$1.5 fee for 10 tons of corns

Discussion in 'Commodity Futures' started by qll, Oct 23, 2006.

  1. qll

    qll

    I trade futures in a different country.
    I pay $1.5 for 1 contract of corns, and 1 contract=10tons of corns.
    I will only pay 1 way fee, if I close the trade within 1 day.

    I wonder if 1 contract in US or UK market is 10 tons or 100 tons.
    It seems
    Agriculture (Pit/Floor Traded) USD 6.00 USD 6.00 USD 12.00 by IB is much higher than what I got.
     
  2. qll

    qll

    anyone can answer this?
     
  3. Steve_IB

    Steve_IB Interactive Brokers

    The contract size is 5,000 bushels.

    A bushel is approximately 56lbs, so one contract = 280,000lbs = 140 short tons = 127 metric tonnes.

    Also the commission you quotes is for ags on CME. Corn is listed on the CBOT, thus, our commission would be $6.10 round-turn for the electronic contract, and $8 round-turn for the pit traded contract. (If you're day trading volume, then rates would be cheaper with the unbundled commission scheme).
     
  4. I am doing this to try to save you money, if you don't know how to convert from bushels to metric tonnes, or how to look it up on the internet, then you shouldn't be trading anything.

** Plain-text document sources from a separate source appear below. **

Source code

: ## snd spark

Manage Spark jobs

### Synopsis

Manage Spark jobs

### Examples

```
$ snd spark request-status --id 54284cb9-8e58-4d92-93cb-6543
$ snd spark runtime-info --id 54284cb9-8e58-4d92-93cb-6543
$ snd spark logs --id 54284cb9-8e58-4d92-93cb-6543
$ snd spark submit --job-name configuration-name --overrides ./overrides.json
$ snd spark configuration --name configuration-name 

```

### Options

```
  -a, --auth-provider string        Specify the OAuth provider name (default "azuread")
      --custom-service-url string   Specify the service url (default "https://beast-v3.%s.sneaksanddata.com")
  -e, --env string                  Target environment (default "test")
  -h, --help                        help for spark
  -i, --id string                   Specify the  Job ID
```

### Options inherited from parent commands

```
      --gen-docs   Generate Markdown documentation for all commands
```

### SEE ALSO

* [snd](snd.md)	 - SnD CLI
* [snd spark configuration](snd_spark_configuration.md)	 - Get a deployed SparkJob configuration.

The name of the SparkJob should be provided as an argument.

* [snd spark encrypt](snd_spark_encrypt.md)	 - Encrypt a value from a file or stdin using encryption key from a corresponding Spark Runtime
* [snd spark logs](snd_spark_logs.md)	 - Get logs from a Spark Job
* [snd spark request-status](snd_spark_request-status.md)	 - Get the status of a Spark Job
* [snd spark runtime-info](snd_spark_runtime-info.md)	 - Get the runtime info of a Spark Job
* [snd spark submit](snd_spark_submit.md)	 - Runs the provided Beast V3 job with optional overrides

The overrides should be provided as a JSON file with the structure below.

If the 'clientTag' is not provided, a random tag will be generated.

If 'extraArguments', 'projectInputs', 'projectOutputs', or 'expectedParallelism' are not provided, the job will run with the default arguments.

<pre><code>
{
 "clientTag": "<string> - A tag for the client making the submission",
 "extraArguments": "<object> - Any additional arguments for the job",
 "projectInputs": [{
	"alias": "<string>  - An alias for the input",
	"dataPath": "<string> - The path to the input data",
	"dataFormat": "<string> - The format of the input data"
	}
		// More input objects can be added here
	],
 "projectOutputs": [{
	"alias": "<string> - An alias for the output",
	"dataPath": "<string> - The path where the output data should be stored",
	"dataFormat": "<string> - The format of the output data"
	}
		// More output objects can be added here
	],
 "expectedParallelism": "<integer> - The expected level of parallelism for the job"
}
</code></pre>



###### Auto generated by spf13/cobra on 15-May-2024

    And the IB reps should not be using "about 56 pounds" in the conversion. What is so hard about using the proper metric conversion?
     
  5. Steve_IB

    Steve_IB Interactive Brokers

    The original poster didn't specify metric ton (tonne), long ton or short ton, and given the amount of nationalities represented on ET I wasn't going to assume one or the other, so gave him info on all. No problem not knowing how much a bushel is, it's less well known than a catty or a tael.

    qll - Corn is traded on the CBOT, and the specifications are available on the website, www.cbot.com. There's also a mini-corn which is 1/5th the size but it barely trades.
    Where are you trading Corn with a 10 ton(ne) multiplier? This is small contract compared to those on CBOT, TGE and Euronext
     
  6. qll

    qll

    i trade chinese futures.

    currently i pay 4 yuan for 10 tons of corn. one ton costs around 1400 yuan. leverage is 10. minimal tick is 1. so if i buy at 1400 and sell at 1401, i pay 0.8 and get 0.2. one us$ = 8 yuan.

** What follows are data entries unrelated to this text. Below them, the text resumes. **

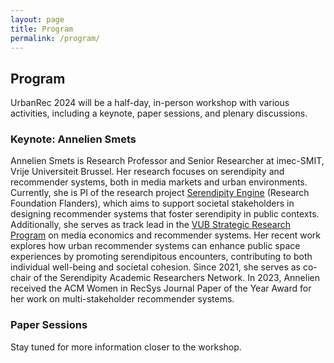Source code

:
 ```yaml
---
layout: page
title: Program
permalink: /program/
---
```


## Program

UrbanRec 2024 will be a half-day, in-person workshop with various activities, including a keynote, paper sessions, and plenary discussions.

### Keynote: Annelien Smets 

Annelien Smets is Research Professor and Senior Researcher at imec-SMIT, Vrije Universiteit Brussel. Her research focuses on serendipity and recommender systems, both in media markets and urban environments. Currently, she is PI of the research project [Serendipity Engine](https://www.serendipityengine.be/) (Research Foundation Flanders), which aims to support societal stakeholders in designing recommender systems that foster serendipity in public contexts. Additionally, she serves as track lead in the [VUB Strategic Research Program](https://www.srpmedia.be/) on media economics and recommender systems. Her recent work explores how urban recommender systems can enhance public space experiences by promoting serendipitous encounters, contributing to both individual well-being and societal cohesion. Since 2021, she serves as co-chair of the Serendipity Academic Researchers Network. In 2023, Annelien received the ACM Women in RecSys Journal Paper of the Year Award for her work on multi-stakeholder recommender systems.

### Paper Sessions


Stay tuned for more information closer to the workshop.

    i want to try to trade in IB. i just want to know if the IB fee is higher than what i pay or less, in term of percentage. i want to know if i scale 1 tick, how much % i need to pay to the broker etc.
     
  7. e-miNY

    e-miNY

    Where do you get access to trade on the Dailian exchange? Can your account trade Shaghai copper too?
     
  8. qll

    qll

    i am shorting copper, but fee is too high. i pay 3/10000 one way. highest among all futures. i must do long term.

    local chinese traders are pretty stupid. very easy to make money here. for those reasons

    1. they translate foreign information wrongly.
    2. all analysts bullshit in their own way.
    3. most traders are pure technical.

    for example.
    i asked 20 traders what positions they will open on copper 1 week ago. all said long. all analyst said we should long, and used some translated english information. i read the original, it is half bull and half bear, but the analysts only used long side, when they translate it into chinese.

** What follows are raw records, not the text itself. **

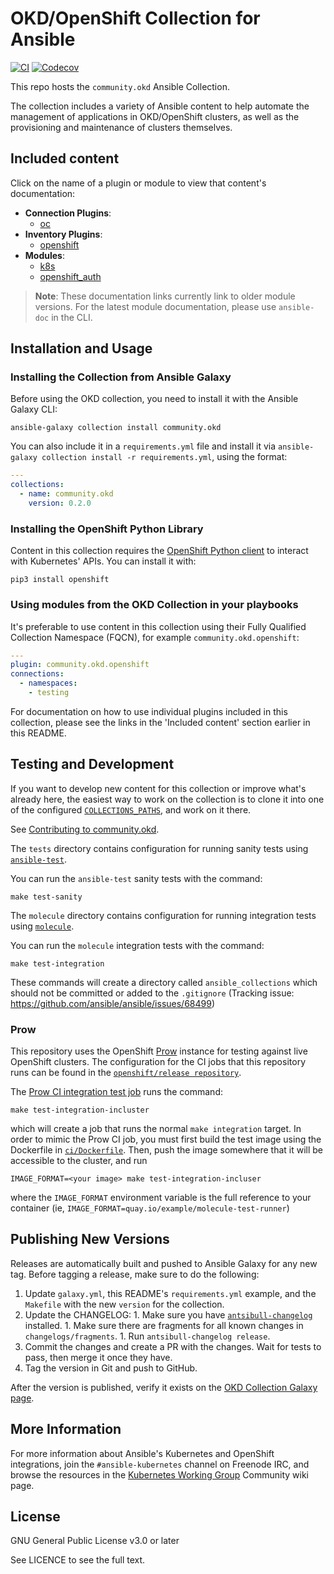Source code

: # OKD/OpenShift Collection for Ansible

[![CI](https://github.com/ansible-collections/community.okd/workflows/CI/badge.svg?event=push)](https://github.com/ansible-collections/community.okd/actions) [![Codecov](https://img.shields.io/codecov/c/github/ansible-collections/community.okd)](https://codecov.io/gh/ansible-collections/community.okd)

This repo hosts the `community.okd` Ansible Collection.

The collection includes a variety of Ansible content to help automate the management of applications in OKD/OpenShift clusters, as well as the provisioning and maintenance of clusters themselves.

## Included content

Click on the name of a plugin or module to view that content's documentation:

  - **Connection Plugins**:
    - [oc](https://docs.ansible.com/ansible/2.10/collections/community/general/oc_connection.html)
  - **Inventory Plugins**:
    - [openshift](https://docs.ansible.com/ansible/2.10/collections/community/kubernetes/openshift_inventory.html)
  - **Modules**:
    - [k8s](https://docs.ansible.com/ansible/2.10/collections/community/kubernetes/k8s_inventory.html)
    - [openshift_auth](https://github.com/ansible-collections/community.okd/blob/main/plugins/modules/openshift_auth.py)

> **Note**: These documentation links currently link to older module versions. For the latest module documentation, please use `ansible-doc` in the CLI.

## Installation and Usage

### Installing the Collection from Ansible Galaxy

Before using the OKD collection, you need to install it with the Ansible Galaxy CLI:

    ansible-galaxy collection install community.okd

You can also include it in a `requirements.yml` file and install it via `ansible-galaxy collection install -r requirements.yml`, using the format:

```yaml
---
collections:
  - name: community.okd
    version: 0.2.0
```

### Installing the OpenShift Python Library

Content in this collection requires the [OpenShift Python client](https://pypi.org/project/openshift/) to interact with Kubernetes' APIs. You can install it with:

    pip3 install openshift

### Using modules from the OKD Collection in your playbooks

It's preferable to use content in this collection using their Fully Qualified Collection Namespace (FQCN), for example `community.okd.openshift`:

```yaml
---
plugin: community.okd.openshift
connections:
  - namespaces:
    - testing
```

For documentation on how to use individual plugins included in this collection, please see the links in the 'Included content' section earlier in this README.

## Testing and Development

If you want to develop new content for this collection or improve what's already here, the easiest way to work on the collection is to clone it into one of the configured [`COLLECTIONS_PATHS`](https://docs.ansible.com/ansible/latest/reference_appendices/config.html#collections-paths), and work on it there.

See [Contributing to community.okd](CONTRIBUTING.md).

The `tests` directory contains configuration for running sanity tests using [`ansible-test`](https://docs.ansible.com/ansible/latest/dev_guide/testing_integration.html).

You can run the `ansible-test` sanity tests with the command:

    make test-sanity

The `molecule` directory contains configuration for running integration tests using [`molecule`](https://molecule.readthedocs.io/).

You can run the `molecule` integration tests with the command:

    make test-integration

These commands will create a directory called `ansible_collections` which should not be committed or added to the `.gitignore` (Tracking issue: https://github.com/ansible/ansible/issues/68499)


### Prow

This repository uses the OpenShift [Prow](https://github.com/kubernetes/test-infra/blob/master/prow/README.md) instance for testing against live OpenShift clusters.
The configuration for the CI jobs that this repository runs can be found in the [`openshift/release repository`](https://github.com/openshift/release/blob/master/ci-operator/config/ansible-collections/community.okd/ansible-collections-community.okd-main.yaml).

The [Prow CI integration test job](https://github.com/openshift/release/blob/master/ci-operator/config/ansible-collections/community.okd/ansible-collections-community.okd-main.yaml#L35-L38)
runs the command:

    make test-integration-incluster

which will create a job that runs the normal `make integration` target. In order to mimic the Prow CI job, you must
first build the test image using the Dockerfile in [`ci/Dockerfile`](ci/Dockerfile). Then, push the image
somewhere that it will be accessible to the cluster, and run

    IMAGE_FORMAT=<your image> make test-integration-incluser

where the `IMAGE_FORMAT` environment variable is the full reference to your container (ie, `IMAGE_FORMAT=quay.io/example/molecule-test-runner`)

## Publishing New Versions

Releases are automatically built and pushed to Ansible Galaxy for any new tag. Before tagging a release, make sure to do the following:

  1. Update `galaxy.yml`, this README's `requirements.yml` example, and the `Makefile` with the new `version` for the collection.
  1. Update the CHANGELOG:
    1. Make sure you have [`antsibull-changelog`](https://pypi.org/project/antsibull-changelog/) installed.
    1. Make sure there are fragments for all known changes in `changelogs/fragments`.
    1. Run `antsibull-changelog release`.
  1. Commit the changes and create a PR with the changes. Wait for tests to pass, then merge it once they have.
  1. Tag the version in Git and push to GitHub.

After the version is published, verify it exists on the [OKD Collection Galaxy page](https://galaxy.ansible.com/community/okd).

## More Information

For more information about Ansible's Kubernetes and OpenShift integrations, join the `#ansible-kubernetes` channel on Freenode IRC, and browse the resources in the [Kubernetes Working Group](https://github.com/ansible/community/wiki/Kubernetes) Community wiki page.

## License

GNU General Public License v3.0 or later

See LICENCE to see the full text.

    you need to read Chinese to trade in china. The software is all in Chinese.

    why do you want to trade in china? because only 1% of traders in china has discipline?
     
  9. e-miNY

    e-miNY


    The chinese stuff is fine. I am from HK. Where are u from? Are you getting good charting service?
    Can u clearify something? Is Corn 10Tons / Contract? How big is a copper contract? 10000 lbs? Because US is 25000 lbs.
    I have to agree China is a unmature market and money can be made easily.
    How can you trade corn in the morning? and stay up for the US market? No need to sleep?
     
  10. e-miNY

    e-miNY

    Are the chinese grains as wild as the chicago grains lately? We are getting pretty good moves on a daily bases. 20+ cents range in all the grains. Or China just gap open limit up and no intraday range?